Вспоминая о витебском периоде своей жизни, Марк Шагал потом напишет: «Я бродил по улицам, искал чего-то и молился: «Господи, Ты, что прячешься в облаках или за домом сапожника, сделай так, чтобы проявилась моя душа... Яви мне мой путь. Я не хочу быть похожим на других, я хочу видеть мир по-своему». И в ответ город лопался, как скрипичная струна, а люди, покинув обычные места, принимались ходить над землей. Мои знакомые присаживались отдохнуть на кровли». До конца своих дней Марк Шагал тематически оставался художником еврейской диаспоры. Но только один национальный духовный родник не мог бы дать такой простор необычайному взлету его фантазии. Многое в духовности разных стран и народов смешивалось в первом и втором десятилетиях двадцатого века, когда начинал Шагал; многое талантливое рождалось как бы на стыках культур, языков, традиций. И огромное влияние на Марка Шагала оказал не только свой, еврейский, но бытующий тут же, рядом, в Витебске и местечках, духовный этнос и фольклор белорусов, особенно связанный с дохристианскими, языческими образами, символами, поверьями, обрядами. А кроме этого – традиции уникальной школы иконописи в этих местах на стыке православия и католичества, отличительными чертами которой является и свободная композиция, и отход от строго канонических сюжетов, и живые реальные черты у библейских и мифологических персонажей, и неожиданные колористические сочетания, и многое другое.

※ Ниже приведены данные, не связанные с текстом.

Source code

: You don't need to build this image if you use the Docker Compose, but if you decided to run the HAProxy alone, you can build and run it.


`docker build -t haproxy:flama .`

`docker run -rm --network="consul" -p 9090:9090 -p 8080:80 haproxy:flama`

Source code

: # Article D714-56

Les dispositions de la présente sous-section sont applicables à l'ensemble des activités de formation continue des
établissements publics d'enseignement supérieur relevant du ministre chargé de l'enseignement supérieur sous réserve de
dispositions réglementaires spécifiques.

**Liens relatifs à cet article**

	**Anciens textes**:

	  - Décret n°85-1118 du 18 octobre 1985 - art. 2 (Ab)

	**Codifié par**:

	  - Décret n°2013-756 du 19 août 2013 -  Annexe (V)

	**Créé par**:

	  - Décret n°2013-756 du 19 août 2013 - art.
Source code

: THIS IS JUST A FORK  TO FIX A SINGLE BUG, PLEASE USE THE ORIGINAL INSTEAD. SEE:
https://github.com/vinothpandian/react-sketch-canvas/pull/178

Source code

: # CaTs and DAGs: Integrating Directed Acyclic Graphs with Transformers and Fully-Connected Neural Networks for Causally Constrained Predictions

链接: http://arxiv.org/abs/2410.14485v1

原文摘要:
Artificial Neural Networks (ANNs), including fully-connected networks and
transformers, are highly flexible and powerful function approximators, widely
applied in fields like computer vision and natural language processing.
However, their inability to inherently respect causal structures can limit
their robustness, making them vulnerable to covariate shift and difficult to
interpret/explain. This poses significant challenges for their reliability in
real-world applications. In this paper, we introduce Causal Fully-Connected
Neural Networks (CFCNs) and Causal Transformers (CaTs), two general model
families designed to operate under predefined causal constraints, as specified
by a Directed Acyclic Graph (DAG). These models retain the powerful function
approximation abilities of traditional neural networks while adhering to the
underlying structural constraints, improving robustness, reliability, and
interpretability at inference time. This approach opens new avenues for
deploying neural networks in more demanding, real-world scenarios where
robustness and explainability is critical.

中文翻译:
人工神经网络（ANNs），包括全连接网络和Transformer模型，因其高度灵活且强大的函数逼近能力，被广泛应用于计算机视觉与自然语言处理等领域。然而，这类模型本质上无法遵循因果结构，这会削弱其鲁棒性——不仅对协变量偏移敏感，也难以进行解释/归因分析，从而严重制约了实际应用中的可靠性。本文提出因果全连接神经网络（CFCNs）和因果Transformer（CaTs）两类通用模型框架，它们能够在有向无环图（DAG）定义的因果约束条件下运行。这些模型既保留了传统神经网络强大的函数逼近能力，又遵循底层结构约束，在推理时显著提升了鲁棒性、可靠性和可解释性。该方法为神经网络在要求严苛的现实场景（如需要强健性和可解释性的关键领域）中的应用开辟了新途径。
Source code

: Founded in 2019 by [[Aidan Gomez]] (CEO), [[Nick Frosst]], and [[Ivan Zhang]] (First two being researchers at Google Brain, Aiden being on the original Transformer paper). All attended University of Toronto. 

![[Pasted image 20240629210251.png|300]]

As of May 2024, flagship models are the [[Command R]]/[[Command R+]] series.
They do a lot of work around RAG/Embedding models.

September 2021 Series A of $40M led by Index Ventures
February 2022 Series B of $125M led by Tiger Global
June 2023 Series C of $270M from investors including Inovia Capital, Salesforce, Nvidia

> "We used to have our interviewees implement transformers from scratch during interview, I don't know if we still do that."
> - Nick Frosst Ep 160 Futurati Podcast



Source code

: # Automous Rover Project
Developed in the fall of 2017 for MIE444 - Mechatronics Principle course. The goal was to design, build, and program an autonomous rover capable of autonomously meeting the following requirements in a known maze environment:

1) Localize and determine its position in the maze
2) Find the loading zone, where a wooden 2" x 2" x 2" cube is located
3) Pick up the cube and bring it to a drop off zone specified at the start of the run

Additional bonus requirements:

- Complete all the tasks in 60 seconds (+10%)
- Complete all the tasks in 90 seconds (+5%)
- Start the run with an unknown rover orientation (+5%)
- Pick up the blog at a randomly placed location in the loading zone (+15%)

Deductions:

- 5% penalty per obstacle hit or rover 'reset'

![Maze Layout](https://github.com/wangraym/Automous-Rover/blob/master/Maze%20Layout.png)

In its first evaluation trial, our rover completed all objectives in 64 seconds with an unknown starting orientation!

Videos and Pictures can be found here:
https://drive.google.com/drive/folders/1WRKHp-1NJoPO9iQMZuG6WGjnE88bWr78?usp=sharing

Они ведь истинные язычники, летутенники (белорусское слово) – эти шагаловские персонажи, парящие над землей во многих его картинах! Символика язычества читается в композициях художника, каждая – словно дивный сон, в культе живого существа, в обоготворении извечных сил природы, неба и солнца, в повторяющихся мотивах постоянного возвращения к родному месту – к витебскому дому и всему городу с его синагогами и церквями, типичными уличными сценками и неспешной бытовой суетой. Силуэты Витебска, очертания типичных белорусских местечек присутствуют постоянно во многих работах Марка Шагала, написанных на протяжении всей его жизни, влоть до самого последнего шедевра – гобелена «Иов», который находится в Чикаго в вестибюле Реабилитационного института…
С белорусской землей связано в творчестве Шагала и осмысление такой философской категории как время. Десятые, двадцатые, последующие десятилетия двадцатого века с его ужасными мировыми войнами привносят в творчество художника мотивы неуверенности, беспокойства, постоянной тревоги за свой дом, за себя и свою семью. Я смотрю на полотна Шагала, стараюсь мысленно перенестись в то время, и невольно вспоминаются знакомые строки другого поэта. «Божа! Гэткі сьвет тут моц стварыла твая! Дзе ж мой дом, дзе мой люд? Дзе айчызна мая?» («Боже! Такой мир вокруг создала сила твоя! Где же мой дом, где мой народ? Где отчизна моя?» – здесь и в дальнейшем после цитат из Янки Купалы даются подстрочные переводы.)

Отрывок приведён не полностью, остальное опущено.